Personne ne pourrait ne pas apprécier un homme aussi beau en blanc.

Cependant, alors qu'elle était perdue dans ses pensées, une voix froide retentit soudain : « Si vous êtes une femme, vous feriez mieux de bien vous comporter devant lui ; il vaut mieux garder ces tours pour vous. »

Elle sursauta, puis comprit que quelque chose clochait. En regardant autour d'elle, elle vit qu'il s'agissait manifestement d'un jardin. Outre son bienfaiteur, un bel homme, deux autres personnes se tenaient à proximité, et tous deux étaient également de beaux hommes.

Une femme vêtue de magnifiques robes et coiffée d'une couronne dorée, arborant un sourire élégant et aimable ;

Un homme vêtu de vêtements noirs moulants, froid et beau.

Celui qui parlait était un bel homme tout de noir vêtu. Son visage était sculpté, son expression glaciale, et même son nez crochu était élégant – il avait une allure de star ! Mais il était bien trop antipathique…

Un peu déconcertée, elle l'ignora et tourna la tête, un sourire aux lèvres, vers son bienfaiteur, le bel homme en blanc. Mais son sourire s'arrêta net, ses muscles faciaux se figant, ce qui lui donnait une expression étrange.

Parce qu'elle a découvert quelque chose de très inquiétant.

Elle dévisagea longuement le bel homme en blanc de la tête aux pieds avant de toucher ses vêtements, de tirer sur ses cheveux, puis de tirer sur sa manche pour l'examiner de près, pleine de suspicion : « Pourquoi… êtes-vous habillé comme ça ? »

Les trois beaux hommes affichèrent alors des expressions étranges.

Le bel homme en vêtements élégants resta un instant stupéfait avant de secouer la tête avec un sourire, lui rappelant gentiment : « Mademoiselle, il vaut mieux ne pas le toucher. Savez-vous qui il est ? »

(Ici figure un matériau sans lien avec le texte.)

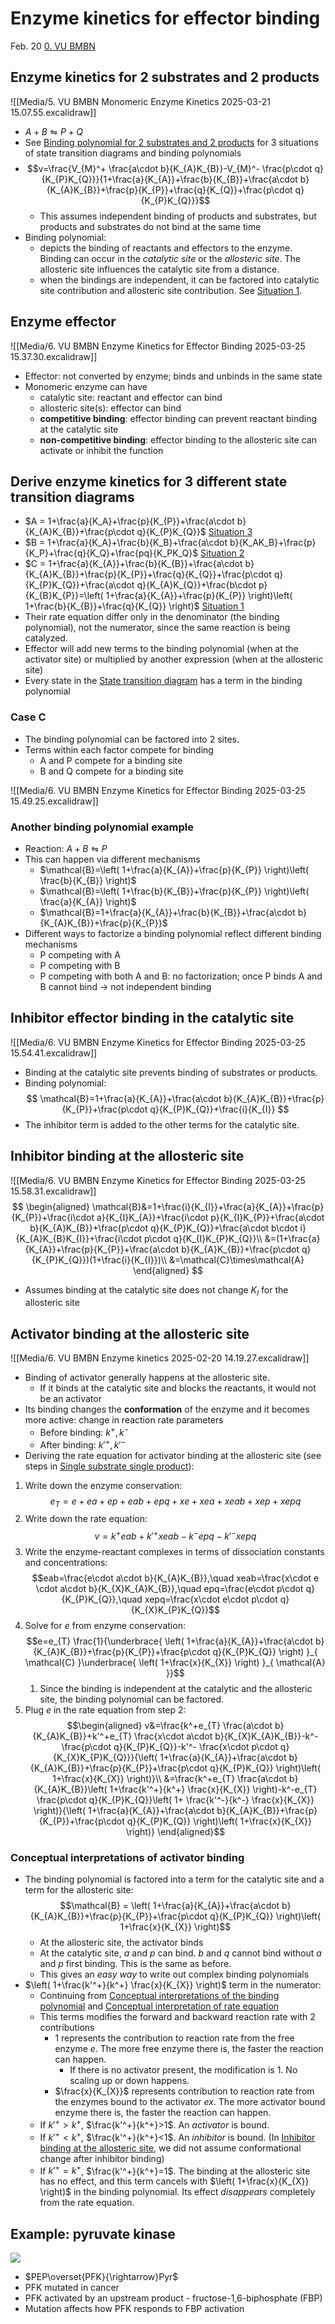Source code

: # Enzyme kinetics for effector binding

Feb. 20
[0. VU BMBN](Biology/VU%20Basic%20Models%20of%20Biological%20Networks/0.%20VU%20BMBN.md)

## Enzyme kinetics for 2 substrates and 2 products

![[Media/5. VU BMBN Monomeric Enzyme Kinetics 2025-03-21 15.07.55.excalidraw]]
- $A+B\leftrightharpoons P+Q$
- See [Binding polynomial for 2 substrates and 2 products](Biology/VU%20Basic%20Models%20of%20Biological%20Networks/5.%20VU%20BMBN%20Monomeric%20Enzyme%20Kinetics.md#Binding%20polynomial%20for%202%20substrates%20and%202%20products) for 3 situations of state transition diagrams and binding polynomials
- $$v=\frac{V_{M}^+ \frac{a\cdot b}{K_{A}K_{B}}-V_{M}^- \frac{p\cdot q}{K_{P}K_{Q}}}{1+\frac{a}{K_{A}}+\frac{b}{K_{B}}+\frac{a\cdot b}{K_{A}K_{B}}+\frac{p}{K_{P}}+\frac{q}{K_{Q}}+\frac{p\cdot q}{K_{P}K_{Q}}}$$
	- This assumes independent binding of products and substrates, but products and substrates do not bind at the same time 
- Binding polynomial: 
	- depicts the binding of reactants and effectors to the enzyme. Binding can occur in the _catalytic site_ or the _allosteric site_. The allosteric site influences the catalytic site from a distance.
	- when the bindings are independent, it can be factored into catalytic site contribution and allosteric site contribution. See [Situation 1](Biology/VU%20Basic%20Models%20of%20Biological%20Networks/5.%20VU%20BMBN%20Monomeric%20Enzyme%20Kinetics.md#Situation%201).

## Enzyme effector

![[Media/6. VU BMBN Enzyme Kinetics for Effector Binding 2025-03-25 15.37.30.excalidraw]]

- Effector: not converted by enzyme; binds and unbinds in the same state
- Monomeric enzyme can have
	- catalytic site: reactant and effector can bind
	- allosteric site(s): effector can bind
	- **competitive binding**: effector binding can prevent reactant binding at the catalytic site
	- **non-competitive binding**: effector binding to the allosteric site can activate or inhibit the function

## Derive enzyme kinetics for 3 different state transition diagrams

- $A = 1+\frac{a}{K_A}+\frac{p}{K_{P}}+\frac{a\cdot b}{K_{A}K_{B}}+\frac{p\cdot q}{K_{P}K_{Q}}$ [Situation 3](Biology/VU%20Basic%20Models%20of%20Biological%20Networks/5.%20VU%20BMBN%20Monomeric%20Enzyme%20Kinetics.md#Situation%203)
- $B = 1+\frac{a}{K_A}+\frac{b}{K_B}+\frac{a\cdot b}{K_AK_B}+\frac{p}{K_P}+\frac{q}{K_Q}+\frac{pq}{K_PK_Q}$ [Situation 2](Biology/VU%20Basic%20Models%20of%20Biological%20Networks/5.%20VU%20BMBN%20Monomeric%20Enzyme%20Kinetics.md#Situation%202)
- $C = 1+\frac{a}{K_{A}}+\frac{b}{K_{B}}+\frac{a\cdot b}{K_{A}K_{B}}+\frac{p}{K_{P}}+\frac{q}{K_{Q}}+\frac{p\cdot q}{K_{P}K_{Q}}+\frac{a\cdot q}{K_{A}K_{Q}}+\frac{b\cdot p}{K_{B}K_{P}}=\left( 1+\frac{a}{K_{A}}+\frac{p}{K_{P}} \right)\left( 1+\frac{b}{K_{B}}+\frac{q}{K_{Q}} \right)$ [Situation 1](Biology/VU%20Basic%20Models%20of%20Biological%20Networks/5.%20VU%20BMBN%20Monomeric%20Enzyme%20Kinetics.md#Situation%201)
- Their rate equation differ only in the denominator (the binding polynomial), not the numerator, since the same reaction is being catalyzed.
- Effector will add new terms to the binding polynomial (when at the activator site) or multiplied by another expression (when at the allosteric site)
- Every state in the [State transition diagram](Biology/VU%20Basic%20Models%20of%20Biological%20Networks/2.%20VU%20BMBN%20State%20Transition%20Diagram.md#State%20transition%20diagram) has a term in the binding polynomial

### Case C

- The binding polynomial can be factored into 2 sites.
- Terms within each factor compete for binding
	- A and P compete for a binding site
	- B and Q compete for a binding site

![[Media/6. VU BMBN Enzyme Kinetics for Effector Binding 2025-03-25 15.49.25.excalidraw]]

### Another binding polynomial example

- Reaction: $A+B\leftrightharpoons P$
- This can happen via different mechanisms
	- $\mathcal{B}=\left( 1+\frac{a}{K_{A}}+\frac{p}{K_{P}} \right)\left( \frac{b}{K_{B}} \right)$
	- $\mathcal{B}=\left( 1+\frac{b}{K_{B}}+\frac{p}{K_{P}} \right)\left( \frac{a}{K_{A}} \right)$
	- $\mathcal{B}=1+\frac{a}{K_{A}}+\frac{b}{K_{B}}+\frac{a\cdot b}{K_{A}K_{B}}+\frac{p}{K_{P}}$
- Different ways to factorize a binding polynomial reflect different binding mechanisms
	- P competing with A
	- P competing with B
	- P competing with both A and B: no factorization; once P binds A and B cannot bind -> not independent binding

## Inhibitor effector binding in the catalytic site

![[Media/6. VU BMBN Enzyme Kinetics for Effector Binding 2025-03-25 15.54.41.excalidraw]]

- Binding at the catalytic site prevents binding of substrates or products.
- Binding polynomial: $$
\mathcal{B}=1+\frac{a}{K_{A}}+\frac{a\cdot b}{K_{A}K_{B}}+\frac{p}{K_{P}}+\frac{p\cdot q}{K_{P}K_{Q}}+\frac{i}{K_{I}}
$$
- The inhibitor term is added to the other terms for the catalytic site.

## Inhibitor binding at the allosteric site

![[Media/6. VU BMBN Enzyme Kinetics for Effector Binding 2025-03-25 15.58.31.excalidraw]]
$$
\begin{aligned}
\mathcal{B}&=1+\frac{i}{K_{I}}+\frac{a}{K_{A}}+\frac{p}{K_{P}}+\frac{i\cdot a}{K_{I}K_{A}}+\frac{i\cdot p}{K_{I}K_{P}}+\frac{a\cdot b}{K_{A}K_{B}}+\frac{p\cdot q}{K_{P}K_{Q}}+\frac{a\cdot b\cdot i}{K_{A}K_{B}K_{I}}+\frac{i\cdot p\cdot q}{K_{I}K_{P}K_{Q}}\\
&=(1+\frac{a}{K_{A}}+\frac{p}{K_{P}}+\frac{a\cdot b}{K_{A}K_{B}}+\frac{p\cdot q}{K_{P}K_{Q}})(1+\frac{i}{K_{I}})\\
&=\mathcal{C}\times\mathcal{A}
\end{aligned}
$$

- Assumes binding at the catalytic site does not change $K_I$ for the allosteric site

## Activator binding at the allosteric site

![[Media/6. VU BMBN Enzyme kinetics 2025-02-20 14.19.27.excalidraw]]

- Binding of activator generally happens at the allosteric site. 
	- If it binds at the catalytic site and blocks the reactants, it would not be an activator
- Its binding changes the **conformation** of the enzyme and it becomes more active: change in reaction rate parameters
	- Before binding: $k^+,k^-$
	- After binding: $k'^+,k'^-$
- Deriving the rate equation for activator binding at the allosteric site (see steps in [Single substrate single product](Biology/VU%20Basic%20Models%20of%20Biological%20Networks/5.%20VU%20BMBN%20Monomeric%20Enzyme%20Kinetics.md#Single%20substrate%20single%20product)):

1. Write down the enzyme conservation: $$e_{T}=e+ea+ep+eab+epq+xe+xea+xeab+xep+xepq$$
2. Write down the rate equation: $$v=k^+eab+k'^+xeab-k^-epq-k'^-xepq$$
3. Write the enzyme-reactant complexes in terms of dissociation constants and concentrations: $$eab=\frac{e\cdot a\cdot b}{K_{A}K_{B}},\quad xeab=\frac{x\cdot e \cdot a\cdot b}{K_{X}K_{A}K_{B}},\quad epq=\frac{e\cdot p\cdot q}{K_{P}K_{Q}},\quad xepq=\frac{x\cdot e\cdot p\cdot q}{K_{X}K_{P}K_{Q}}$$
4. Solve for $e$ from enzyme conservation: $$e=e_{T} \frac{1}{\underbrace{ \left( 1+\frac{a}{K_{A}}+\frac{a\cdot b}{K_{A}K_{B}}+\frac{p}{K_{P}}+\frac{p\cdot q}{K_{P}K_{Q}} \right) }_{ \mathcal{C} }\underbrace{ \left( 1+\frac{x}{K_{X}} \right) }_{ \mathcal{A} }}$$
	1. Since the binding is independent at the catalytic and the allosteric site, the binding polynomial can be factored.
5. Plug $e$ in the rate equation from step 2:  $$\begin{aligned}
v&=\frac{k^+e_{T} \frac{a\cdot b}{K_{A}K_{B}}+k'^+e_{T} \frac{x\cdot a\cdot b}{K_{X}K_{A}K_{B}}-k^- \frac{p\cdot q}{K_{P}K_{Q}}-k'^- \frac{x\cdot p\cdot q}{K_{X}K_{P}K_{Q}}}{\left( 1+\frac{a}{K_{A}}+\frac{a\cdot b}{K_{A}K_{B}}+\frac{p}{K_{P}}+\frac{p\cdot q}{K_{P}K_{Q}} \right)\left( 1+\frac{x}{K_{X}} \right)}\\
&=\frac{k^+e_{T} \frac{a\cdot b}{K_{A}K_{B}}\left( 1+\frac{k'^+}{k^+} \frac{x}{K_{X}} \right)-k^-e_{T} \frac{p\cdot q}{K_{P}K_{Q}}\left( 1+ \frac{k'^-}{k^-} \frac{x}{K_{X}} \right)}{\left( 1+\frac{a}{K_{A}}+\frac{a\cdot b}{K_{A}K_{B}}+\frac{p}{K_{P}}+\frac{p\cdot q}{K_{P}K_{Q}} \right)\left( 1+\frac{x}{K_{X}} \right)}
\end{aligned}$$

### Conceptual interpretations of activator binding

- The binding polynomial is factored into a term for the catalytic site and a term for the allosteric site: $$\mathcal{B} = \left( 1+\frac{a}{K_{A}}+\frac{a\cdot b}{K_{A}K_{B}}+\frac{p}{K_{P}}+\frac{p\cdot q}{K_{P}K_{Q}} \right)\left( 1+\frac{x}{K_{X}} \right)$$
	- At the allosteric site, the activator binds
	- At the catalytic site, $a$ and $p$ can bind. $b$ and $q$ cannot bind without $a$ and $p$ first binding. This is the same as before.
	- This gives an _easy way_ to write out complex binding polynomials
- $\left( 1+\frac{k'^+}{k^+} \frac{x}{K_{X}} \right)$ term in the numerator:
	- Continuing from [Conceptual interpretations of the binding polynomial](Biology/VU%20Basic%20Models%20of%20Biological%20Networks/5.%20VU%20BMBN%20Monomeric%20Enzyme%20Kinetics.md#Conceptual%20interpretations%20of%20the%20binding%20polynomial) and [Conceptual interpretation of rate equation](Biology/VU%20Basic%20Models%20of%20Biological%20Networks/5.%20VU%20BMBN%20Monomeric%20Enzyme%20Kinetics.md#Conceptual%20interpretation%20of%20rate%20equation)
	- This terms modifies the forward and backward reaction rate with 2 contributions
		- $1$ represents the contribution to reaction rate from the free enzyme $e$. The more free enzyme there is, the faster the reaction can happen.
			- If there is no activator present, the modification is 1. No scaling up or down happens.
		- $\frac{x}{K_{X}}$ represents contribution to reaction rate from the enzymes bound to the activator $ex$. The more activator bound enzyme there is, the faster the reaction can happen.
	- If $k'^+>k^+$, $\frac{k'^+}{k^+}>1$. An _activator_ is bound.
	- If $k'^+<k^+$, $\frac{k'^+}{k^+}<1$. An _inhibitor_ is bound. (In [Inhibitor binding at the allosteric site](#Inhibitor%20binding%20at%20the%20allosteric%20site), we did not assume conformational change after inhibitor binding)
	- If $k'^+=k^+$, $\frac{k'^+}{k^+}=1$. The binding at the allosteric site has no effect, and this term cancels with $\left( 1+\frac{x}{K_{X}} \right)$ in the binding polynomial. Its effect _disappears_ completely from the rate equation.

## Example: pyruvate kinase

![](Media/IMG_0515.png)

- $PEP\overset{PFK}{\rightarrow}Pyr$
- PFK mutated in cancer
- PFK activated by an upstream product - fructose-1,6-biphosphate (FBP)
- Mutation affects how PFK responds to FBP activation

"Euh...devenir physique ?"

Elle était tellement absorbée à tirer sur la manche de sa chemise, essayant de comprendre ce qui se passait, qu'il lui a fallu un certain temps pour réaliser ce qui s'était passé. Elle était à la fois amusée et exaspérée

: «

Mais c'est pas possible

! Parce que je tire sur ses vêtements, c'est comme si je profitais d'un beau garçon

? Suis-je si lubrique

?!

»

« Moi ? Me toucher ?! »

Exaspérée, elle passa simplement son bras autour de l'épaule du bel homme en blanc, prenant une pose amicale, et lui tapota la poitrine de l'autre main en disant d'un ton irrité : « C'est ça, profiter de quelqu'un ? »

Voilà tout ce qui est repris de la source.